Wednesday, March 05, 2008

Letter to Mike (excerpt), March 5th, 2008

Yeah, the traffic in the metro Atlanta area is just about as bad as anywhere else in the country. It even compares to the traffic in Los Angeles or NYC--and I would know, because I've been in both of those places more than once. Down here, we pretty much don't drive anywhere unless there's a darn good reason to do so--and even then, we always try to take the short-cuts and backroads, to avoid as much of the traffic as possible. In some parts of metro Atlanta, there's pretty much bumper-to-bumper 'rush hour' traffic mostly all day long, with little or no let-up. I'm telling you--I'm serious when I say I really want to permanently move away from a place like this. This is really sad and heartbreaking for me to have to watch, because when I was growing up here, most of the surrounding area was still rural and farmland. Now it's all subdivisions and strip-malls. It's pathetic. Having to watch the land I love getting raped by the soulless developers.

Best not to get me started on that topic--it breaks my heart, and will only infuriate me, and infuriate me even more, knowing there's nothing I can do about it except try to leave. I guess it's like knowing you have to get a divorce from someone you truly love deeply, but just can't keep living with. Like you, I'm a 'country boy' at heart, and belong in a place where the nearest neighbour is "two miles away as the crow flies". I would have preferred that my home be here, but I have known for some years that I could no longer be happy here.

I may have already told you about this once before, but the most incredible experience I ever had in my entire life was whilst ... in South Africa; we had travelled ... to a game preserve (Kruger National Park)--which is huge--and drove around in it all day that we were there. We were literally a hundred kilometers (or more) from the nearest other human being, or sign of civilisation.
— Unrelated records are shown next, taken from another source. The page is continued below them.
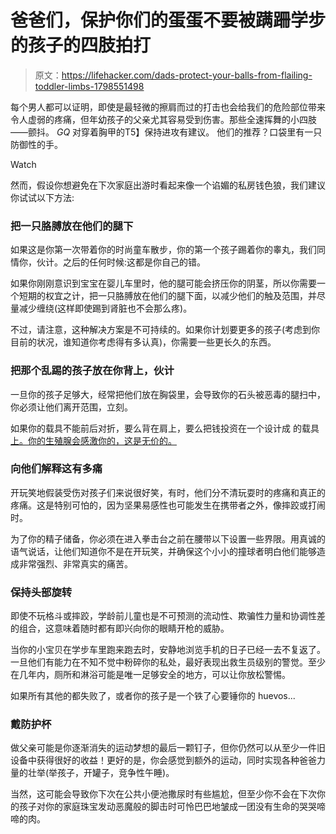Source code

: # 爸爸们，保护你们的蛋蛋不要被蹒跚学步的孩子的四肢拍打

> 原文：<https://lifehacker.com/dads-protect-your-balls-from-flailing-toddler-limbs-1798551498>

每个男人都可以证明，即使是最轻微的擦肩而过的打击也会给我们的危险部位带来令人虚弱的疼痛，但年幼孩子的父亲尤其容易受到伤害。那些全速挥舞的小四肢——颤抖。 *GQ* 对穿着胸甲的T5】保持进攻有建议。 他们的推荐？口袋里有一只防御性的手。

Watch

然而，假设你想避免在下次家庭出游时看起来像一个谄媚的私房钱色狼，我们建议你试试以下方法:

### 把一只胳膊放在他们的腿下

如果这是你第一次带着你的时尚童车散步，你的第一个孩子踢着你的睾丸，我们同情你，伙计。之后的任何时候:这都是你自己的错。

如果你刚刚意识到宝宝在婴儿车里时，他的腿可能会挤压你的阴茎，所以你需要一个短期的权宜之计，把一只胳膊放在他们的腿下面，以减少他们的触及范围，并尽量减少缠绕(这样即使踢到肾脏也不会那么疼)。

不过，请注意，这种解决方案是不可持续的。如果你计划要更多的孩子(考虑到你目前的状况，谁知道你考虑得有多认真)，你需要一些更长久的东西。

### 把那个乱踢的孩子放在你背上，伙计

一旦你的孩子足够大，经常把他们放在胸袋里，会导致你的石头被恶毒的腿扫中，你必须让他们离开范围，立刻。

如果你的载具不能前后对折，要么背在肩上，要么把钱投资在一个设计成 的载具 [上。你的生殖腺会感激你的，这是无价的。](http://piggybackrider.com/)

### 向他们解释这有多痛

开玩笑地假装受伤对孩子们来说很好笑，有时，他们分不清玩耍时的疼痛和真正的疼痛。这是特别可怕的，因为坚果易感性也可能发生在携带者之外，像摔跤或打闹时。

为了你的精子储备，你必须在进入拳击台之前在腰带以下设置一些界限。用真诚的语气说话，让他们知道你不是在开玩笑，并确保这个小小的撞球者明白他们能够造成非常强烈、非常真实的痛苦。

### 保持头部旋转

即使不玩格斗或摔跤，学龄前儿童也是不可预测的流动性、欺骗性力量和协调性差的组合，这意味着随时都有即兴向你的眼睛开枪的威胁。

当你的小宝贝在学步车里跑来跑去时，安静地浏览手机的日子已经一去不复返了。一旦他们有能力在不知不觉中粉碎你的私处，最好表现出救生员级别的警觉。至少在几年内，厕所和淋浴可能是唯一足够安全的地方，可以让你放松警惕。

如果所有其他的都失败了，或者你的孩子是一个铁了心要锤你的 huevos...

### 戴防护杯

做父亲可能是你逐渐消失的运动梦想的最后一颗钉子，但你仍然可以从至少一件旧设备中获得很好的收益！更好的是，你会感觉到额外的运动，同时实现各种爸爸力量的壮举(举孩子，开罐子，竞争性午睡)。

当然，这可能会导致你下次在公共小便池撒尿时有些尴尬，但至少你不会在下次你的孩子对你的家庭珠宝发动恶魔般的脚击时可怜巴巴地皱成一团没有生命的哭哭啼啼的肉。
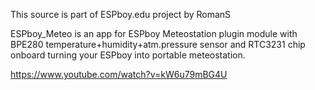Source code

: This source is part of ESPboy.edu project by RomanS 

ESPboy_Meteo is an app for ESPboy Meteostation plugin module with BPE280 temperature+humidity+atm.pressure sensor and RTC3231 chip onboard turning your ESPboy into portable meteostation. 

https://www.youtube.com/watch?v=kW6u79mBG4U
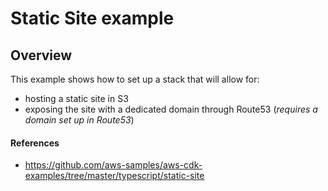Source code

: # Static Site example

## Overview

This example shows how to set up a stack that will allow for:

- hosting a static site in S3
- exposing the site with a dedicated domain through Route53 (*requires a domain set up in Route53*)

#### References

- https://github.com/aws-samples/aws-cdk-examples/tree/master/typescript/static-site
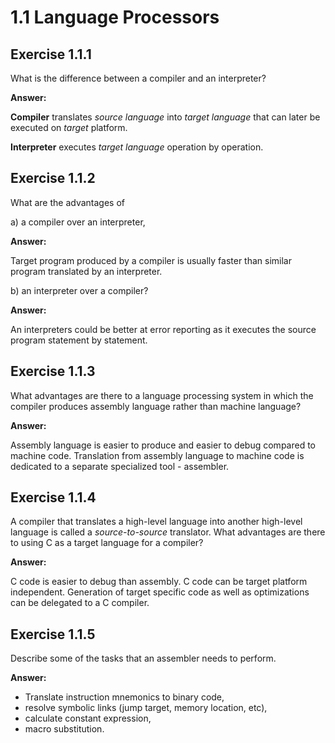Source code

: # 1.1 Language Processors

## Exercise 1.1.1
What is the difference between a compiler and an interpreter?

**Answer:**

**Compiler** translates *source language* into *target language* that can later be
executed on *target* platform.

**Interpreter** executes *target language* operation by operation.

## Exercise 1.1.2
What are the advantages of

a) a compiler over an interpreter,

**Answer:**

Target program produced by a compiler is usually faster than similar program
translated by an interpreter.

b) an interpreter over a compiler?

**Answer:**

An interpreters could be better at error reporting as it executes the source
program statement by statement.

## Exercise 1.1.3
What advantages are there to a language processing system in which the compiler
produces assembly language rather than machine language?

**Answer:**

Assembly language is easier to produce and easier to debug compared to machine
code. Translation from assembly language to machine code is dedicated to a
separate specialized tool - assembler.

## Exercise 1.1.4
A compiler that translates a high-level language into another high-level
language is called a *source-to-source* translator. What advantages are there
to using C as a target language for a compiler?

**Answer:**

C code is easier to debug than assembly. C code can be target platform
independent. Generation of target specific code as well as optimizations can
be delegated to a C compiler.

## Exercise 1.1.5
Describe some of the tasks that an assembler needs to perform.

**Answer:**
* Translate instruction mnemonics to binary code,
* resolve symbolic links (jump target, memory location, etc),
* calculate constant expression,
* macro substitution.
Nothing but the dirt road in front of us and behind us, grass, a few acacia trees, some occasional wild animals, and endless sky ... We would have really been in trouble had our car quit running. It's one of those places the size of a small country, and they make you register upon entering the park (so they know you're there, and can come rescue you if you don't come back out within 24 hours).

But I gotta tell you--being in that place--with only ... [two] other friend[s] beside me, literally a hundred or more kilometres from even a vestige of human activity, was the most overwhelming experience of utter solitude and desolation I've ever experienced in my entire life. It felt like I had found the wild and primitive Garden of Eden, out there on the sun-burnt plains of Africa. It felt like I had gone back in time to the very dawn of creation, to a time when no other human beings existed on the earth yet--to a time when the air itself was still pure, from not having yet been fouled by humankind's filth. What an awesome experience that was ... Truly, I had serious doubts about whether or not I wanted to go back to the States. Except for missing my family and friends, I think I would have been perfectly content to have stayed right there, in that paradise.

It occurred to me then (and I still think) that, in accepting our civilisation with all its benefits and advantages, we have nonetheless given up and surrendered something beautiful, noble, vital, and necessary from our existence. And the sad part is, that most people don't even realise it's missing! And what that missing thing is, is the knowledge of what it actually feels like to be truly free, and independent. We don't realise it most of the time, but we truly are slaves: slaves to one thing or another. We could be slaves to a career, or slaves to a spouse and family; we could be slaves to a government, or to taxation. In every instance, we have voluntarily surrendered a degree of our freedom, in order to purchase one particular advantage or another. But is the cost worth what we get? I still think that's a very compelling question ... You see, I once had the experience of utter, complete freedom--I thus know fully well what it is ... Most people think they have some idea of what it is, but probably are far off the mark.